In South Korea, farmers and gardeners not only cultivated these flowers to grow in the wild but also to be raised in ponds and swamps. The purpose of cultivating these water plants was for their beauty and consumption. In traditional cuisine, every part of the plant, including the roots, leaves, seeds, and flowers, are used to make dishes. We list a few lotus root dishes below. 

Lotus Root in Korean Cuisine:

As stated above, in South Korea, people refer to lotus root as ‘yeongeun’ (연근). Below, I list the main way people use lotus root as an ingredient in Korea: 

  • Yeongeun-Jorim (연근조림): In English, we can translate this to ‘braised lotus roots.’ Learn how to make this dish from my recipe! 
  • Yeongeun-Bokkeum (연근볶음): In English, you can translate this dish as ‘stir-fried lotus roots.’
  • Yeongeun-Cha (연근차): In South Korea, people make this style of tea by infusing dried lotus root slices in hot water. Another method involves mixing ground lotus root powder with hot water. 

Beyond the three dishes listed above, people use this ingredient to make soups as well as deep-fried, braised, and stir-fried dishes. Most commonly, you will see this ingredient used in temple foods and traditional royal cuisine. 

A side shot of Korean braised lotus roots on a white plate.
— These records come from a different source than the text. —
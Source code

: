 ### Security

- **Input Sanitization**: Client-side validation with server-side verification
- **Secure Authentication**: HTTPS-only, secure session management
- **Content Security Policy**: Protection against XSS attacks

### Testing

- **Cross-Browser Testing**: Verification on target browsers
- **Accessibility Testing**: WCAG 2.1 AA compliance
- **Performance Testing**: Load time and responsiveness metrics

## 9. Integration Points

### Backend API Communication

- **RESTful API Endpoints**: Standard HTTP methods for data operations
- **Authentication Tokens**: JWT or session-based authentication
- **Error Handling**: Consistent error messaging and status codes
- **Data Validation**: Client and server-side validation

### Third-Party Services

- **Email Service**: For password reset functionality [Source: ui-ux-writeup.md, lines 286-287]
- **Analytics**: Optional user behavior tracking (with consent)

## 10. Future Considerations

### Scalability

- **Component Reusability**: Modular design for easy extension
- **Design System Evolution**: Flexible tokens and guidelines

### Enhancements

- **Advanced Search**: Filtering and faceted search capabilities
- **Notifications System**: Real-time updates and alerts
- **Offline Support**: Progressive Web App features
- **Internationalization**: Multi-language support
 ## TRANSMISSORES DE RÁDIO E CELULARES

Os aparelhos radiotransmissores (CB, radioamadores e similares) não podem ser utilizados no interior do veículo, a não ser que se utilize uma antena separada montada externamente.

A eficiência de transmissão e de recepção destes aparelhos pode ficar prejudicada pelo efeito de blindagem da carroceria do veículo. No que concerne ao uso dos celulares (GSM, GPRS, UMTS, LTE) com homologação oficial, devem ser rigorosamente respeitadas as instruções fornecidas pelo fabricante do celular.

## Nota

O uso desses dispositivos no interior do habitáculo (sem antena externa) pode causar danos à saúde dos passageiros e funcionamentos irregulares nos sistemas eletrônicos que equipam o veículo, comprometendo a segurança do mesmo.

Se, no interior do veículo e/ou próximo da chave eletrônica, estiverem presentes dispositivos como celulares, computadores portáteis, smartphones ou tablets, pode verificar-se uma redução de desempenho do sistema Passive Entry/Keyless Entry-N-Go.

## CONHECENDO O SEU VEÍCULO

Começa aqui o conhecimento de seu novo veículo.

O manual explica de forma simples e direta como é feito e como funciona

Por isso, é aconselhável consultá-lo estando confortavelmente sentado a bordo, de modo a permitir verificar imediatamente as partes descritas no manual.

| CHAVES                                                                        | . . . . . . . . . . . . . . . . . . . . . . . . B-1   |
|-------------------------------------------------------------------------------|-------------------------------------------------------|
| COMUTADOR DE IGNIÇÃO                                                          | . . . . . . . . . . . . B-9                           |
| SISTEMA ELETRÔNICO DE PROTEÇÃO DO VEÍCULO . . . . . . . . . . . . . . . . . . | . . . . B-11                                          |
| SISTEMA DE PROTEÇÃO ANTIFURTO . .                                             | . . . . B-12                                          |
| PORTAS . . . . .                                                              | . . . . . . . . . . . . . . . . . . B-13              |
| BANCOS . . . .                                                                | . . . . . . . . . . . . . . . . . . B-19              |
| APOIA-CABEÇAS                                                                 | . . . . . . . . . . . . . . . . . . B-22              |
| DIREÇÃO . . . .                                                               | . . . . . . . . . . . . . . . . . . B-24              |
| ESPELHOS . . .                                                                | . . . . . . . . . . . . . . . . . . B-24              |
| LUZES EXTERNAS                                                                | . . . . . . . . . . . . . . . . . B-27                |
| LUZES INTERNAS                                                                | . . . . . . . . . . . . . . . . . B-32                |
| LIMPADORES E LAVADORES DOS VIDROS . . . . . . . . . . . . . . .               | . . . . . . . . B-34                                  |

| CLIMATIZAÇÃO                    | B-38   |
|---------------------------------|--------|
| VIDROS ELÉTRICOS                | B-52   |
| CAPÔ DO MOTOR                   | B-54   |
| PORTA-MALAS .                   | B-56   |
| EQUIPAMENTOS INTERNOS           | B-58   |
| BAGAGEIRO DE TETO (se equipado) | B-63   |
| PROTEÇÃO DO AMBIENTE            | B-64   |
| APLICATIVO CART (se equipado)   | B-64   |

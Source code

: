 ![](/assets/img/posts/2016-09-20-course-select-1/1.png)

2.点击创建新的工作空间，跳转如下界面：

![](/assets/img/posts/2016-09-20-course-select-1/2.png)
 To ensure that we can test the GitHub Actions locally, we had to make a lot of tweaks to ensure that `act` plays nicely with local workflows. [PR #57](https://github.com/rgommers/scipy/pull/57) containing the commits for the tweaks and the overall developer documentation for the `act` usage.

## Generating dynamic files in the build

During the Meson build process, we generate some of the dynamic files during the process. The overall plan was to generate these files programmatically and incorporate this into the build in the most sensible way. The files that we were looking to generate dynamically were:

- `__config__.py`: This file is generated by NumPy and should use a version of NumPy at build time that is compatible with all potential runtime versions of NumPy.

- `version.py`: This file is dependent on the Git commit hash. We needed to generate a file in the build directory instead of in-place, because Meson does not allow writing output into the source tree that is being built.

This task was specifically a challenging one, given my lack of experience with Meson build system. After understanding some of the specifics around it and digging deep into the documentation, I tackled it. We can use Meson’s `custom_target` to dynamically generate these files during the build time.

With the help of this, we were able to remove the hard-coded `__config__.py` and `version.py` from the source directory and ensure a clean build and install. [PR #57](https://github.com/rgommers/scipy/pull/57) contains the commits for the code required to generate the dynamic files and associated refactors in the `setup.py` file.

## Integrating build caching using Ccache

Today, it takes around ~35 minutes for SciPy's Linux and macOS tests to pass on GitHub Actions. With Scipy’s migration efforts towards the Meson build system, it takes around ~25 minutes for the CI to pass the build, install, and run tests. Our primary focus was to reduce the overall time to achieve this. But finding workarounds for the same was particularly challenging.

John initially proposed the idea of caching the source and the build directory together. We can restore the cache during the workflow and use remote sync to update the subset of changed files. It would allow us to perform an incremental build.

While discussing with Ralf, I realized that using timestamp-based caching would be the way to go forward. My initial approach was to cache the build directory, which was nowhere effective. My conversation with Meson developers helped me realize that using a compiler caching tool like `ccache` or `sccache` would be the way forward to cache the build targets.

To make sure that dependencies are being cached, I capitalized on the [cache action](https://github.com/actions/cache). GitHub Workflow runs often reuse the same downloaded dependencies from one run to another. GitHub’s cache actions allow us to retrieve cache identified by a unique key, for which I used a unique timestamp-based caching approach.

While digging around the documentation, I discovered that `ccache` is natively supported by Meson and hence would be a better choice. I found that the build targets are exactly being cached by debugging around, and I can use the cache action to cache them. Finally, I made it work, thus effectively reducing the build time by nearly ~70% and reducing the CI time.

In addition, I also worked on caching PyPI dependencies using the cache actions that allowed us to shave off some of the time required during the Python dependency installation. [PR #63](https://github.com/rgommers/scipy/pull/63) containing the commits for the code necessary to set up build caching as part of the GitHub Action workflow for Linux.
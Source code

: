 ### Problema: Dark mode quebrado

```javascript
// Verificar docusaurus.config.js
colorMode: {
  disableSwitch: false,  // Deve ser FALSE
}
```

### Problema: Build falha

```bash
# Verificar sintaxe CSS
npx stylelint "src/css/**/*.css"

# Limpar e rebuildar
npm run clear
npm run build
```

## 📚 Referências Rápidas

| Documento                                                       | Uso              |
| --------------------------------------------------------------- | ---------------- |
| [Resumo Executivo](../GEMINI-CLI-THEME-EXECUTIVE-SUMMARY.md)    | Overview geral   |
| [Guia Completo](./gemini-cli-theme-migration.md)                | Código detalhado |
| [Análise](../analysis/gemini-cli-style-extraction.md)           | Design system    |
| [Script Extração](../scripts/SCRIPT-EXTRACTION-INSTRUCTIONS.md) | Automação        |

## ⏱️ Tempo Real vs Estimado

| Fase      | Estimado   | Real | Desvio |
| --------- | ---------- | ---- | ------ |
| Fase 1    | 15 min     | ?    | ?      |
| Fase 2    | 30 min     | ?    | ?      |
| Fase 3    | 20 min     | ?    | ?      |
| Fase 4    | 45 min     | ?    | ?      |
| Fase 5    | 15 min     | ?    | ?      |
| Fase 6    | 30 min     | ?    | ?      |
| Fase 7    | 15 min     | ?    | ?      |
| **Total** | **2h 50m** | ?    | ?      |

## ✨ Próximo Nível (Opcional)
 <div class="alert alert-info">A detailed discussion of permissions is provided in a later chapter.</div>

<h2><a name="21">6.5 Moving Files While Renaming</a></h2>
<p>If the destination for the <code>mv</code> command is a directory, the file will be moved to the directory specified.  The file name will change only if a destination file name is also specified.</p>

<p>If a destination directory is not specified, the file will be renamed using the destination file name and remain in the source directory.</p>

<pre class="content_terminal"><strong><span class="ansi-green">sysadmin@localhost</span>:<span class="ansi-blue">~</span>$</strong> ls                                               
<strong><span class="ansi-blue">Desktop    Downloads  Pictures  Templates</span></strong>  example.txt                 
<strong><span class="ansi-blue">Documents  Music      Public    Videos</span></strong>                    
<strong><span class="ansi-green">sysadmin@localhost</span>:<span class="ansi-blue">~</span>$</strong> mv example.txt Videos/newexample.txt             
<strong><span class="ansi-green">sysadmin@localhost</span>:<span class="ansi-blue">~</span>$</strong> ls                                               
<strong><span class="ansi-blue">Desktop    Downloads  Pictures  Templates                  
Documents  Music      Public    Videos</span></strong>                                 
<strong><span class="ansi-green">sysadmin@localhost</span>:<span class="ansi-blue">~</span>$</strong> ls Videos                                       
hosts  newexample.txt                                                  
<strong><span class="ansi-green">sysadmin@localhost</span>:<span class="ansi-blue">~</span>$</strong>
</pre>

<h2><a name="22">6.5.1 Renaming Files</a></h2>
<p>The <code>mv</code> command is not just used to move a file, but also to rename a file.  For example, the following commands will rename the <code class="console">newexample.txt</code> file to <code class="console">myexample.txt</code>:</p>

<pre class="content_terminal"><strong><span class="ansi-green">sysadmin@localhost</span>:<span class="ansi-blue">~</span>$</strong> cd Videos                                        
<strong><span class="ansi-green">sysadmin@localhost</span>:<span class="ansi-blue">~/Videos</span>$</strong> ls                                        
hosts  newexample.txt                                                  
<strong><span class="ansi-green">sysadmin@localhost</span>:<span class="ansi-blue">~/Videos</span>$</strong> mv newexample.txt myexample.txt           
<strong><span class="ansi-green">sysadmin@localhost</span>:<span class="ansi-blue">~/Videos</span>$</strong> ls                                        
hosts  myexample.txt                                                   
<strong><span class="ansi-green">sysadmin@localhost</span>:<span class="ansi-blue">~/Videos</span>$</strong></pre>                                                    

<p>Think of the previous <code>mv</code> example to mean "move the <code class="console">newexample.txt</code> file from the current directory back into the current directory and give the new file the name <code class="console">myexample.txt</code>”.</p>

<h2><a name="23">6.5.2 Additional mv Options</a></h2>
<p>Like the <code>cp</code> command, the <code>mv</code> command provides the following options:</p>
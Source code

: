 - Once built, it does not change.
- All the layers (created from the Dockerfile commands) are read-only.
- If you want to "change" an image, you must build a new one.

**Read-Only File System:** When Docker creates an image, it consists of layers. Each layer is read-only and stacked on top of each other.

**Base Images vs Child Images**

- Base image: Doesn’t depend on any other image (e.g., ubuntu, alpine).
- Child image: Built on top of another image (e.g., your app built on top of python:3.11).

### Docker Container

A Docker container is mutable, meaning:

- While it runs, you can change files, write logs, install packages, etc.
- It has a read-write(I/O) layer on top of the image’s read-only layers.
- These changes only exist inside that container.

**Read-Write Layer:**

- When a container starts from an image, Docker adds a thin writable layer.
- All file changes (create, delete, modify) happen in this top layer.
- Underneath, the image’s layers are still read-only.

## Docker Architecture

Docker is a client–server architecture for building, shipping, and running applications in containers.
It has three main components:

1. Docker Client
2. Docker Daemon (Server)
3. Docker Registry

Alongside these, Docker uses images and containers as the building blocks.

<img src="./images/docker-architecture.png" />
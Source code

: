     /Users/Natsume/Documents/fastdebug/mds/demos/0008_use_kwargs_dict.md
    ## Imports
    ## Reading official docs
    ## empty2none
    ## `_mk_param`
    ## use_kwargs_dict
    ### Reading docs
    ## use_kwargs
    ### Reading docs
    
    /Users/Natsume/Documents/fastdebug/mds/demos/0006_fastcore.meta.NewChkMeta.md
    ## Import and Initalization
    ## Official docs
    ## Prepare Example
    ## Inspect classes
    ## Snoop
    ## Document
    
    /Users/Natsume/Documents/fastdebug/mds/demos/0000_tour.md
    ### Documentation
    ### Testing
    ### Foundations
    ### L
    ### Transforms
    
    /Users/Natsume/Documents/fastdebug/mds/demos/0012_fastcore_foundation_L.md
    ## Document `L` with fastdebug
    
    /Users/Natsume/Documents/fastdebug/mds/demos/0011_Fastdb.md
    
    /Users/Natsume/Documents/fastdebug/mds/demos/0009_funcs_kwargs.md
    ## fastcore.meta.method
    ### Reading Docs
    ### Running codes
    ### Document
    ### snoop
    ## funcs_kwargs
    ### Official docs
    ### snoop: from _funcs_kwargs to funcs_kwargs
The lotus roots are now brown from being raised in a soy sauced based sauce.
Try Making This Korean Dish: Yeongeun-Jorim (연근조림)

Yeongeun Frequently Asked Questions:

Now that we learned about yeongeun in Korean cuisine, I want to answer some questions you may have about this ingredient! If I do not answer your question, feel free to leave a comment in the section below or email me at [email protected]

What Does Lotus Root Taste Like?

Lotus root tastes very similar to water chestnuts. Most describe this root vegetable as having a mildly sweet and nutty flavor. When cooked, people also describe it as having a similar flavor and texture to a chewy potato. 

Texturally, lotus root is crisp, starchy, and crunchy when raw. When cooked, it softens, though it keeps a slight crunch. 

Note: Though you can eat this ingredient raw, it contains a high tannin content making it taste incredibly astringent. I recommend at least parboiling it first. 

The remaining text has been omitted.